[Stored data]
***

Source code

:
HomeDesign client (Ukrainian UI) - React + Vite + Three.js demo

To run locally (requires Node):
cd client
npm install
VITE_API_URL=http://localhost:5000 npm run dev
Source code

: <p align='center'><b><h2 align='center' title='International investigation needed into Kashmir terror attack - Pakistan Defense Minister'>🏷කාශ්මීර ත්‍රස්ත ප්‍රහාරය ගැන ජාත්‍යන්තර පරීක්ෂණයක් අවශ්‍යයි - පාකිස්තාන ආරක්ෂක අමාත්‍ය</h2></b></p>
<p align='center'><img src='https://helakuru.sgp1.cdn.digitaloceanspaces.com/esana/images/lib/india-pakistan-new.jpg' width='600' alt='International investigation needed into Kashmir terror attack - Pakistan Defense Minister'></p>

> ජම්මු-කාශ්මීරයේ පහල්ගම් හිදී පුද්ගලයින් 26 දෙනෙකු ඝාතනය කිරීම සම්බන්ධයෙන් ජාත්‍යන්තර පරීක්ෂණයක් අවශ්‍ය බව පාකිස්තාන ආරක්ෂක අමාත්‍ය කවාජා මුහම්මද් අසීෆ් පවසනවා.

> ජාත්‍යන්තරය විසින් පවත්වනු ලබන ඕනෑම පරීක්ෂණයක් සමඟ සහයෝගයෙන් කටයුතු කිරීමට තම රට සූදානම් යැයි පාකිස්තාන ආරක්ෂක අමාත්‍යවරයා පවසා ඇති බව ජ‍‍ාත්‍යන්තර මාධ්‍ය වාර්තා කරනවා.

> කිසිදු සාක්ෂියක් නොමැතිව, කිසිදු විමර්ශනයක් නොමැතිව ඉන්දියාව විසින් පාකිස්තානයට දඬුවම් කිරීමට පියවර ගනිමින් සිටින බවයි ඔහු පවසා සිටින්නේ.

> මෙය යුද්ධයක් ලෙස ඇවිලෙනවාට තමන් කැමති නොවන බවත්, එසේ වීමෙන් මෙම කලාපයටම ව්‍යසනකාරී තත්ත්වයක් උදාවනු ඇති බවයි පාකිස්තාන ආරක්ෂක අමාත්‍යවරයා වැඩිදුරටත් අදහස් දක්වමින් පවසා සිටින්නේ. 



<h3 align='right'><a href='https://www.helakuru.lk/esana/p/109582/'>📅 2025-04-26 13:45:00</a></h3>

***

PROMPT -> Your answer must be every record above, retyped exactly.

SOLUTION FOR THIS TASK ->
Source code

:
HomeDesign client (Ukrainian UI) - React + Vite + Three.js demo

To run locally (requires Node):
cd client
npm install
VITE_API_URL=http://localhost:5000 npm run dev
Source code

: <p align='center'><b><h2 align='center' title='International investigation needed into Kashmir terror attack - Pakistan Defense Minister'>🏷කාශ්මීර ත්‍රස්ත ප්‍රහාරය ගැන ජාත්‍යන්තර පරීක්ෂණයක් අවශ්‍යයි - පාකිස්තාන ආරක්ෂක අමාත්‍ය</h2></b></p>
<p align='center'><img src='https://helakuru.sgp1.cdn.digitaloceanspaces.com/esana/images/lib/india-pakistan-new.jpg' width='600' alt='International investigation needed into Kashmir terror attack - Pakistan Defense Minister'></p>

> ජම්මු-කාශ්මීරයේ පහල්ගම් හිදී පුද්ගලයින් 26 දෙනෙකු ඝාතනය කිරීම සම්බන්ධයෙන් ජාත්‍යන්තර පරීක්ෂණයක් අවශ්‍ය බව පාකිස්තාන ආරක්ෂක අමාත්‍ය කවාජා මුහම්මද් අසීෆ් පවසනවා.

> ජාත්‍යන්තරය විසින් පවත්වනු ලබන ඕනෑම පරීක්ෂණයක් සමඟ සහයෝගයෙන් කටයුතු කිරීමට තම රට සූදානම් යැයි පාකිස්තාන ආරක්ෂක අමාත්‍යවරයා පවසා ඇති බව ජ‍‍ාත්‍යන්තර මාධ්‍ය වාර්තා කරනවා.

> කිසිදු සාක්ෂියක් නොමැතිව, කිසිදු විමර්ශනයක් නොමැතිව ඉන්දියාව විසින් පාකිස්තානයට දඬුවම් කිරීමට පියවර ගනිමින් සිටින බවයි ඔහු පවසා සිටින්නේ.

> මෙය යුද්ධයක් ලෙස ඇවිලෙනවාට තමන් කැමති නොවන බවත්, එසේ වීමෙන් මෙම කලාපයටම ව්‍යසනකාරී තත්ත්වයක් උදාවනු ඇති බවයි පාකිස්තාන ආරක්ෂක අමාත්‍යවරයා වැඩිදුරටත් අදහස් දක්වමින් පවසා සිටින්නේ. 



<h3 align='right'><a href='https://www.helakuru.lk/esana/p/109582/'>📅 2025-04-26 13:45:00</a></h3>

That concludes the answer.